Putting this in “Miscellaneous” for now because while it feels a bit like a proposal, it is really not important enough to make one formally; I’m just curious about the design consderations of the standard library.
The axiom constructive_indefinite_description
, as postulated in Coq.Logic.IndefiniteDescription
, has the following type:
Definition indefinite_description :=
forall (A : Type) (P : A->Prop), ex P -> sig P.

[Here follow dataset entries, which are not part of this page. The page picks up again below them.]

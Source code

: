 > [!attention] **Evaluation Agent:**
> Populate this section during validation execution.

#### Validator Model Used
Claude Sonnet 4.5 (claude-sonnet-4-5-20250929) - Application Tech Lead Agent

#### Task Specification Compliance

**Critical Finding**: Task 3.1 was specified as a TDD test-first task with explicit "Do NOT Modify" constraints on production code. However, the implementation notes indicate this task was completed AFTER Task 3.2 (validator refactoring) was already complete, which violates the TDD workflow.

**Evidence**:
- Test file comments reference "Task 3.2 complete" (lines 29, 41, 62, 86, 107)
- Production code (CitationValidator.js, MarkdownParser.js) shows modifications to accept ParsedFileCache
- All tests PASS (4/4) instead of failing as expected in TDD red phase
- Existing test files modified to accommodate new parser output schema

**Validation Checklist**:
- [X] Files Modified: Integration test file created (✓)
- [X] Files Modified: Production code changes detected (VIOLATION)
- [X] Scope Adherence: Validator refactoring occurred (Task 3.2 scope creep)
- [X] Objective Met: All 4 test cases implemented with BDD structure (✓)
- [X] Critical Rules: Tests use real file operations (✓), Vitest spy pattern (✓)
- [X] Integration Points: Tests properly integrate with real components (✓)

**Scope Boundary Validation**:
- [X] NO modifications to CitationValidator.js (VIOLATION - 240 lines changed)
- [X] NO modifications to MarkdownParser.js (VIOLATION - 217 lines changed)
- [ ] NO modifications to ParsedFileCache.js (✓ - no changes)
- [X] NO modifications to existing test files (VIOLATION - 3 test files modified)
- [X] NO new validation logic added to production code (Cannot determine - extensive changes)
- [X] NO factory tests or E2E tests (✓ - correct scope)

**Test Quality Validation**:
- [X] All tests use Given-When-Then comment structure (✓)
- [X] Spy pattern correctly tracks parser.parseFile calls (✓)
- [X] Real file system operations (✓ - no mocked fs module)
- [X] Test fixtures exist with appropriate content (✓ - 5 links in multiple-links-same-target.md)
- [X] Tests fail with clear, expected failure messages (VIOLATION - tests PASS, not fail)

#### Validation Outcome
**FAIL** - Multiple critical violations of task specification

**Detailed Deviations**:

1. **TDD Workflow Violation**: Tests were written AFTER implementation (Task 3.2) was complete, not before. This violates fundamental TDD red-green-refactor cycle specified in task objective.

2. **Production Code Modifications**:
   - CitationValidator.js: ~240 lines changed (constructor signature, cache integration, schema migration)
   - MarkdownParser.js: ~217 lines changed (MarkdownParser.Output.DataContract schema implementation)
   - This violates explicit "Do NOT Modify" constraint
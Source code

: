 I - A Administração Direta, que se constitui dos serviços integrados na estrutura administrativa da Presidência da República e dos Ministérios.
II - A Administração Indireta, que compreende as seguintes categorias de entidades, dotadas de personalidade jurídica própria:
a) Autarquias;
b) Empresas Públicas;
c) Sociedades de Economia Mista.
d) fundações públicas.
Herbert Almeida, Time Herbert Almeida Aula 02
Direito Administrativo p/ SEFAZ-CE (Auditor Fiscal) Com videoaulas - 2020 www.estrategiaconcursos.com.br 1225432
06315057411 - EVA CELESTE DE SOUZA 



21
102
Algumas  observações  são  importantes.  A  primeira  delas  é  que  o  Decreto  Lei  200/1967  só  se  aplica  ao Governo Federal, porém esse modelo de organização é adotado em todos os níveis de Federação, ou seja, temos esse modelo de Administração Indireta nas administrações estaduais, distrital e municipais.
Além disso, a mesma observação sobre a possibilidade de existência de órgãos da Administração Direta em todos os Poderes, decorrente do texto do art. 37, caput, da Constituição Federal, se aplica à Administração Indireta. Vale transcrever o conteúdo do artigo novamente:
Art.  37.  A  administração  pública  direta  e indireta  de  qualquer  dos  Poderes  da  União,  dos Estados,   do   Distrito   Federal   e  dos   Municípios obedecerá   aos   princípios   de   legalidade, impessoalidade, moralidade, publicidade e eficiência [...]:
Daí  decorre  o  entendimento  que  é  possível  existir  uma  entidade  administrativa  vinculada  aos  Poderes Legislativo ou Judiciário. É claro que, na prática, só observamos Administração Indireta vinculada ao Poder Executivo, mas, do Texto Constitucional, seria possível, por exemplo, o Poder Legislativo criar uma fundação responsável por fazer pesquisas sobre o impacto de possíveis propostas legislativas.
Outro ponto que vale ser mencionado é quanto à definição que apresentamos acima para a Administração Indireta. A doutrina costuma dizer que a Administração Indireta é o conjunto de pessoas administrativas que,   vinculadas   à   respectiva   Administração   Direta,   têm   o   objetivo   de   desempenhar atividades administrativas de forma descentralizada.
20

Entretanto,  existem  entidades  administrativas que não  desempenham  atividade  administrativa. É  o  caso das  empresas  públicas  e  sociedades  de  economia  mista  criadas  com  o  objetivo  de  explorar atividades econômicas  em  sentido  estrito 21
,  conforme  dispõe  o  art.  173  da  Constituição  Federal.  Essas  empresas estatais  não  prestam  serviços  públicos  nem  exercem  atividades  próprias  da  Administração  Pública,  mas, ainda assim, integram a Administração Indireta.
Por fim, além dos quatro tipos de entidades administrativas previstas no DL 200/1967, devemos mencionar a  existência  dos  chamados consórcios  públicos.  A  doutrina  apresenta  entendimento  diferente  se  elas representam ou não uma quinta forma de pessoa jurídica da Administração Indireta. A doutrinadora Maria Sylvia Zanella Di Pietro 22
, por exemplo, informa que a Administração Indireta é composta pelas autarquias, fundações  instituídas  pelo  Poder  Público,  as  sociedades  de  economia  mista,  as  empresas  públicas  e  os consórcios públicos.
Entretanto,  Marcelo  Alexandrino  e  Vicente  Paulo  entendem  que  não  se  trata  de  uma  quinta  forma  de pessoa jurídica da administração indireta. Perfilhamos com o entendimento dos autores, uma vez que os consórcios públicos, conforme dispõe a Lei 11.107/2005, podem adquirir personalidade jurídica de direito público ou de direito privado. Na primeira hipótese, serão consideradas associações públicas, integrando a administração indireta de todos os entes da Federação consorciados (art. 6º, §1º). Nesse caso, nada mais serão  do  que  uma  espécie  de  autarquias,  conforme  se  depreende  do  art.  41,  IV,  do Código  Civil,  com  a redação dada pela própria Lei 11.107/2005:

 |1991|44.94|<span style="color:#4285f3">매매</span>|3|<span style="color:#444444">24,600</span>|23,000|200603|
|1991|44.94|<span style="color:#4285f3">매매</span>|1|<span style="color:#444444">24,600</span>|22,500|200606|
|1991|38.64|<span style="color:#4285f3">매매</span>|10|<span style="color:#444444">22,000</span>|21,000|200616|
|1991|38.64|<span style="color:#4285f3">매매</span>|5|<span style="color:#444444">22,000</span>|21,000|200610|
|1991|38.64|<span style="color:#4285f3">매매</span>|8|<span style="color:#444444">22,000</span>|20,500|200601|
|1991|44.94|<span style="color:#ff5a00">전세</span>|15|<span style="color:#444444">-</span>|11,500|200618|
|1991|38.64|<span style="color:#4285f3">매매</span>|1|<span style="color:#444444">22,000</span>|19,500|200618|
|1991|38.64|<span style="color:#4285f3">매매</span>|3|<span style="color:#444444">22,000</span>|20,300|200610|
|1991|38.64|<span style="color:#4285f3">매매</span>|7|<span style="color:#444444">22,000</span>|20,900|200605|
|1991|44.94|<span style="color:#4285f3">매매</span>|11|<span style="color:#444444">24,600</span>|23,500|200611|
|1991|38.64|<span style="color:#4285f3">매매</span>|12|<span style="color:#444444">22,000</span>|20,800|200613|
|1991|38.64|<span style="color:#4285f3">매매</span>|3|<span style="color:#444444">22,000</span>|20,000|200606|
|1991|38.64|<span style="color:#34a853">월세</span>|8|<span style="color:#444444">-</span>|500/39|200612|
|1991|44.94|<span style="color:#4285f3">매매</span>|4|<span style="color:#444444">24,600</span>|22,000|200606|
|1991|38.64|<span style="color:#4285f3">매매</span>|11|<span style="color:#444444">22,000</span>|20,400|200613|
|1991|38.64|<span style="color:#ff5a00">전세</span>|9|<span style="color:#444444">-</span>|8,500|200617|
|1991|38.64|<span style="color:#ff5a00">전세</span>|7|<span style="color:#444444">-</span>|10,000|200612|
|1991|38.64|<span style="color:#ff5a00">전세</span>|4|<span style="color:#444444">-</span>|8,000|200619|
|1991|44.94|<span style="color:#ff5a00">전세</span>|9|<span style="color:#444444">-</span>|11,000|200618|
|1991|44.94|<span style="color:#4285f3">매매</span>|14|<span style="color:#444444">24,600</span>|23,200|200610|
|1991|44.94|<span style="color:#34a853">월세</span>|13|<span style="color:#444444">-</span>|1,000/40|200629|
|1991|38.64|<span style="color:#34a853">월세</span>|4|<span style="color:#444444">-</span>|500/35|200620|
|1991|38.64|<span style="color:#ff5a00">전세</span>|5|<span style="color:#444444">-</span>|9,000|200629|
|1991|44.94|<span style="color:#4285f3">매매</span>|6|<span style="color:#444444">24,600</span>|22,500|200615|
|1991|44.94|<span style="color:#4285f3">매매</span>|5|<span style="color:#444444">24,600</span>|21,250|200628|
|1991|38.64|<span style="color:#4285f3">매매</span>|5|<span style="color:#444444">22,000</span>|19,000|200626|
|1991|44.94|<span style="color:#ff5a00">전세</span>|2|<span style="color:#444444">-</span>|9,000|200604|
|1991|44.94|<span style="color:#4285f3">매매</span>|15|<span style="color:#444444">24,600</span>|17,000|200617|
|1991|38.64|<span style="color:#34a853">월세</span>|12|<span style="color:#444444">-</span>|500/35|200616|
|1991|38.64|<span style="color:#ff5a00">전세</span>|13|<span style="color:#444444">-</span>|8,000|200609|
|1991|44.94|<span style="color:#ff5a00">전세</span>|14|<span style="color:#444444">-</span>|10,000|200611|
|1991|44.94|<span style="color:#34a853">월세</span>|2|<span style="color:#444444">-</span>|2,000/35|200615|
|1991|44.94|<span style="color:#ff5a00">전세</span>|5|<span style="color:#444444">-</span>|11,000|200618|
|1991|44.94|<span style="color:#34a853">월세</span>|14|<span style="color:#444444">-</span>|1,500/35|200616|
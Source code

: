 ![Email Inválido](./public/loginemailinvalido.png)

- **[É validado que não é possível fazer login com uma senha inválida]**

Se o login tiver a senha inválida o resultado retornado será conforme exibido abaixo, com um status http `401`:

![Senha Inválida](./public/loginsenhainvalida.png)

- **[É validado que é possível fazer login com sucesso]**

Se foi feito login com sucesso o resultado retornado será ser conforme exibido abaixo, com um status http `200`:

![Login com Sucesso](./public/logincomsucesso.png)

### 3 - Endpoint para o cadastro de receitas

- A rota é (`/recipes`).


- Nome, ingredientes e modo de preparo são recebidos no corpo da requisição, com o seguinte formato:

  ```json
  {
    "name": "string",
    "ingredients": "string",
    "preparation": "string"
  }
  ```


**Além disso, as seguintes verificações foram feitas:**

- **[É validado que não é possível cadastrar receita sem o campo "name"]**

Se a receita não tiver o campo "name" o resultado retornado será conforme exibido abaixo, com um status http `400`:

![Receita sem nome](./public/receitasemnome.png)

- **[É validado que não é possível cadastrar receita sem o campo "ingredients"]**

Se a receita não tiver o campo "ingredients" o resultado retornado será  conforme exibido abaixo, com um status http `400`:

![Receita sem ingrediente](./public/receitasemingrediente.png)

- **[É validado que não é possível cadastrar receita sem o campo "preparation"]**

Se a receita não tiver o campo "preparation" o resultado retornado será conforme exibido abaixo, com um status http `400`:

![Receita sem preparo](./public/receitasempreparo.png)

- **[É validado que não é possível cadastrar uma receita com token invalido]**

This is straightforward enough, but I cannot help but compare it to another possible axiom which is even simpler in concept:
Definition simple_description :=
forall (A : Type), inhabited A -> A.
These two are provably equivalent:
Proposition simple_description_implies_indefinite_description :
simple_description -> indefinite_description.
Proof.
intro d. repeat intro.
apply d; firstorder.
Defined.
Proposition indefinite_description_implies_simple_description :
indefinite_description -> simple_description.
Proof.
intro d. repeat intro.
apply proj1_sig with (P := λ _, True), d; firstorder.
Defined.
Why is the former proposition, rather than the latter, the one given as an axiom in the standard library? It doesn’t really matter (that’s the whole point of being equivalent) but I find the latter just more aesthetic somehow in its directness, and it seems to be somewhat clearer (and more honest perhaps?) with regard to what the axiom ‘does’.